Amines, ammonia or 3-methoxypropylamine (MPA), are used to maintain the optimized pH for the prevention of corrosion in the secondary side of Pressurized Water Reactors (PWRs). They are differently dissociated as a function of temperature which is not same in each location of the water-steam cycle. pH at the operation temperature depends on temperature of fluid and equilibrium constants of water and amines. Thus, every amine provides the different pH in the entire secondary side so that pH is not only the sufficient parameter in corrosion control. The secondary parameter, i.e., buffer intensity, is the ability to maintain a stable pH when $H^+$ are added or removed due to the ingress of impurities or the reaction of corrosion. The buffer intensity is necessary to provide the selection criteria for the best pH control agent for secondary side and the basic understanding of the reason why the flow-accelerated corrosion(FAC) rate may demonstrate the bell-shape curve over temperature. The buffer intensities of ammonia and MPA were reviewed over the entire operation temperature of PWRs.
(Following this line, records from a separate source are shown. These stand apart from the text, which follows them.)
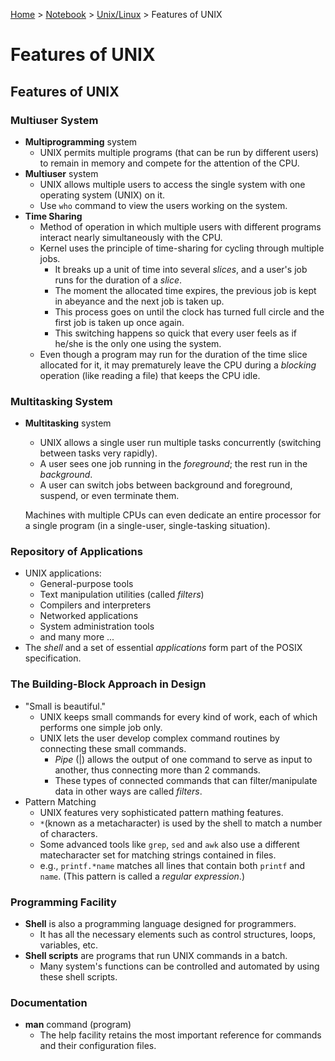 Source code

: <a href="../../">Home</a> > <a href="../notebook">Notebook</a> > <a href="./">Unix/Linux</a> > Features of UNIX

# Features of UNIX




## Features of UNIX

### Multiuser System

* **Multiprogramming** system
  - UNIX permits multiple programs (that can be run by different users) to remain in memory and compete for the attention of the CPU.      
* **Multiuser** system
  - UNIX allows multiple users to access the single system with one operating system (UNIX) on it.
  - Use `who` command to view the users working on the system.
* **Time Sharing**
  - Method of operation in which multiple users with different programs interact nearly simultaneously with the CPU.
  - Kernel uses the principle of time-sharing for cycling through multiple jobs.
      - It breaks up a unit of time into several *slices*, and a user's job runs for the duration of a *slice*.
      - The moment the allocated time expires, the previous job is kept in abeyance and the next job is taken up.
      - This process goes on until the clock has turned full circle and the first job is taken up once again.
      - This switching happens so quick that every user feels as if he/she is the only one using the system.
  - Even though a program may run for the duration of the time slice allocated for it, it may prematurely leave the CPU during a *blocking* operation (like reading a file) that keeps the CPU idle.

### Multitasking System

* **Multitasking** system

  - UNIX allows a single user run multiple tasks concurrently (switching between tasks very rapidly).
  - A user sees one job running in the *foreground*; the rest run in the *background*.
  - A user can switch jobs between background and foreground, suspend, or even terminate them.

  Machines with multiple CPUs can even dedicate an entire processor for a single program (in a single-user, single-tasking situation).

### Repository of Applications

* UNIX applications:
  - General-purpose tools
  - Text manipulation utilities (called *filters*)
  - Compilers and interpreters
  - Networked applications
  - System administration tools
  - and many more ...
* The *shell* and a set of essential *applications* form part of the POSIX specification.

### The Building-Block Approach in Design

* "Small is beautiful."
  - UNIX keeps small commands for every kind of work, each of which performs one simple job only.
  - UNIX lets the user develop complex command routines by connecting these small commands.
      - *Pipe* (|) allows the output of one command to serve as input to another, thus connecting more than 2 commands.
      - These types of connected commands that can filter/manipulate data in other ways are called *filters*.
* Pattern Matching
  - UNIX features very sophisticated pattern mathing features.
  - `*`(known as a metacharacter) is used by the shell to match a number of characters.
  - Some advanced tools like `grep`, `sed` and `awk` also use a different matecharacter set for matching strings contained in files.
  - e.g., `printf.*name` matches all lines that contain both `printf` and `name`. (This pattern is called a *regular expression*.)


### Programming Facility

* **Shell** is also a programming language designed for programmers.
  - It has all the necessary elements such as control structures, loops, variables, etc.
* **Shell scripts** are programs that run UNIX commands in a batch.
  - Many system's functions can be controlled and automated by using these shell scripts.

### Documentation

* **man** command (program)
  - The help facility retains the most important reference for commands and their configuration files.
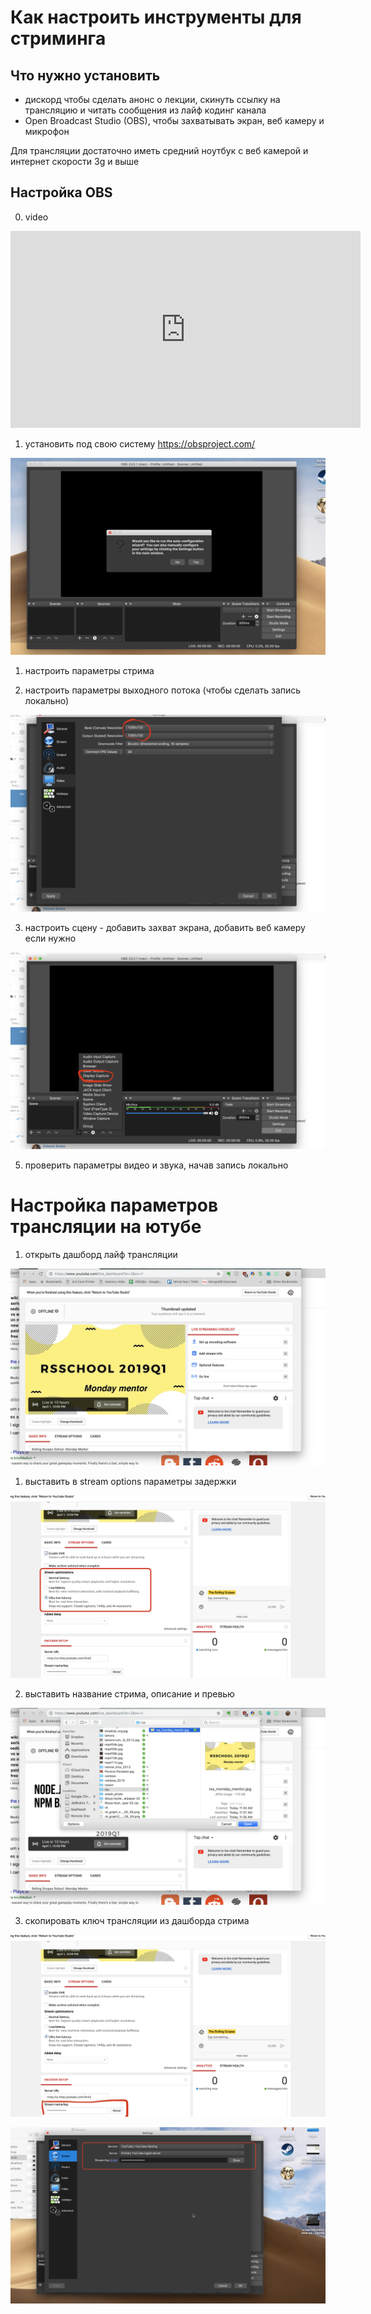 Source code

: # Как настроить инструменты для стриминга

## Что нужно установить

- дискорд чтобы сделать анонс о лекции, скинуть ссылку на трансляцию и читать сообщения из лайф кодинг канала
- Open Broadcast Studio (OBS), чтобы захватывать экран, веб камеру и микрофон

Для трансляции достаточно иметь средний ноутбук с веб камерой и интернет скорости 3g и выше

## Настройка OBS

0. video 

<iframe width="560" height="315" src="https://www.youtube.com/embed/tys-IYIcYu8" frameborder="0" allow="accelerometer; autoplay; encrypted-media; gyroscope; picture-in-picture" allowfullscreen></iframe>

1. установить под свою систему https://obsproject.com/

![установка](./images/obs_init.png)

1. настроить параметры стрима





2. настроить параметры выходного потока (чтобы сделать запись локально)

![установка](./images/obs_settings_video.png)

3. настроить сцену - добавить захват экрана, добавить веб камеру если нужно

![добавить захват экрана](./images/obs_scene_add_display_capture.png)

5. проверить параметры видео и звука, начав запись локально

# Настройка параметров трансляции на ютубе

1. открыть дашборд лайф трансляции

![дашборд стрима](./images/live_dashboard.png)


1. выставить в stream options параметры задержки

![настройки стрима](./images/stream_settings.png)

2. выставить название стрима, описание и превью

![превью](./images/add_thumbnail.png)

3. скопировать ключ трансляции из дашборда стрима

![превью](./images/stream_key.png)

![превью](./images/obs_stream_settings.png) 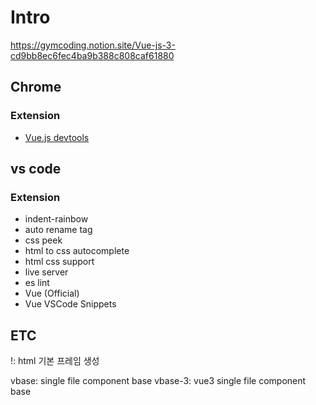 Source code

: 
# Intro

https://gymcoding.notion.site/Vue-js-3-cd9bb8ec6fec4ba9b388c808caf61880

## Chrome

### Extension

- [Vue.js devtools](https://chromewebstore.google.com/detail/vuejs-devtools/nhdogjmejiglipccpnnnanhbledajbpd)

## vs code

### Extension

- indent-rainbow
- auto rename tag
- css peek
- html to css autocomplete
- html css support
- live server
- es lint
- Vue (Official)
- Vue VSCode Snippets

## ETC

!: html 기본 프레임 생성

vbase: single file component base
vbase-3: vue3 single file component base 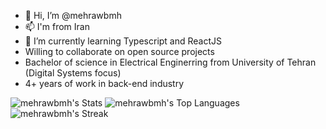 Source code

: - 👋 Hi, I’m @mehrawbmh
- 📫 I'm from Iran
- 🌱 I’m currently learning Typescript and ReactJS
- Willing to collaborate on open source projects
- Bachelor of science in Electrical Enginerring from University of Tehran (Digital Systems focus)
- 4+ years of work in back-end industry

![mehrawbmh's Stats](https://github-readme-stats.vercel.app/api?username=mehrawbmh&theme=vue-dark&show_icons=true&hide_border=false&count_private=true)
![mehrawbmh's Top Languages](https://github-readme-stats.vercel.app/api/top-langs/?username=mehrawbmh&theme=vue-dark&show_icons=true&hide_border=true&layout=compact)
![mehrawbmh's Streak](https://github-readme-streak-stats.herokuapp.com/?user=mehrawbmh&theme=vue-dark&hide_border=false)


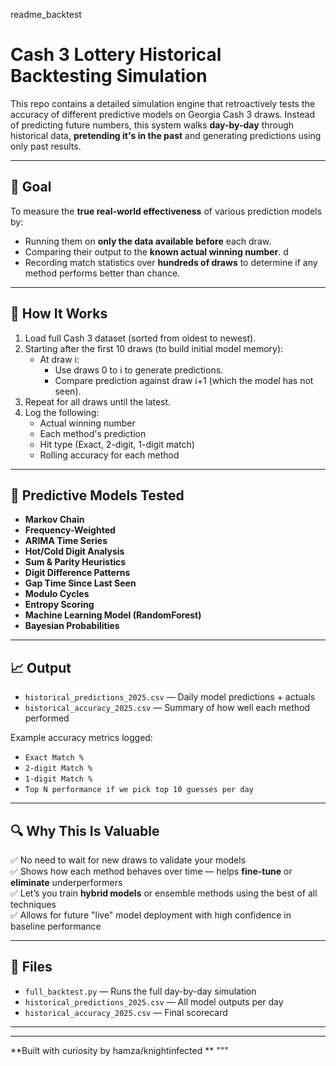 
readme_backtest 
# Cash 3 Lottery Historical Backtesting Simulation

This repo contains a detailed simulation engine that retroactively tests the accuracy of different predictive models on Georgia Cash 3 draws. Instead of predicting future numbers, this system walks **day-by-day** through historical data, **pretending it's in the past** and generating predictions using only past results.

---

## 🎯 Goal

To measure the **true real-world effectiveness** of various prediction models by:
- Running them on **only the data available before** each draw.
- Comparing their output to the **known actual winning number**. d 
- Recording match statistics over **hundreds of draws** to determine if any method performs better than chance.

---

## 🔄 How It Works

1. Load full Cash 3 dataset (sorted from oldest to newest).
2. Starting after the first 10 draws (to build initial model memory):
   - At draw i:
     - Use draws 0 to i to generate predictions.
     - Compare prediction against draw i+1 (which the model has not seen).
3. Repeat for all draws until the latest.
4. Log the following:
   - Actual winning number
   - Each method's prediction
   - Hit type (Exact, 2-digit, 1-digit match)
   - Rolling accuracy for each method

---

## 🤖 Predictive Models Tested

- **Markov Chain**
- **Frequency-Weighted**
- **ARIMA Time Series**
- **Hot/Cold Digit Analysis**
- **Sum & Parity Heuristics**
- **Digit Difference Patterns**
- **Gap Time Since Last Seen**
- **Modulo Cycles**
- **Entropy Scoring**
- **Machine Learning Model (RandomForest)**
- **Bayesian Probabilities**

---

## 📈 Output

- `historical_predictions_2025.csv` — Daily model predictions + actuals
- `historical_accuracy_2025.csv` — Summary of how well each method performed

Example accuracy metrics logged:
- `Exact Match %`
- `2-digit Match %`
- `1-digit Match %`
- `Top N performance if we pick top 10 guesses per day`

---

## 🔍 Why This Is Valuable

✅ No need to wait for new draws to validate your models  
✅ Shows how each method behaves over time — helps **fine-tune** or **eliminate** underperformers  
✅ Let’s you train **hybrid models** or ensemble methods using the best of all techniques  
✅ Allows for future "live" model deployment with high confidence in baseline performance

---

## 📁 Files

- `full_backtest.py` — Runs the full day-by-day simulation
- `historical_predictions_2025.csv` — All model outputs per day
- `historical_accuracy_2025.csv` — Final scorecard

---

---

**Built with curiosity by hamza/knightinfected **
"""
The sufficient buffer intensity is provided for the inhibition of corrosion by ammonia in low temperature $(25{\sim}100^{\circ}C)$ and by DMA in high temperature $(150{\sim}250^{\circ}C)$. In terms of buffer intensity, i) the best pH control agent is an amine with $pK_a(T)$ range of pH(T)- $1{\leq}pK_a(T){\leq}pH(T)$ + 0.5 and ii) the amine solution should have sufficient buffer intensity, ${\beta}$ to inhibit corrosion, and iii) FAC rate may be maximum at the temperature, where ${\beta}_B/{\beta}$ ratio is lowest.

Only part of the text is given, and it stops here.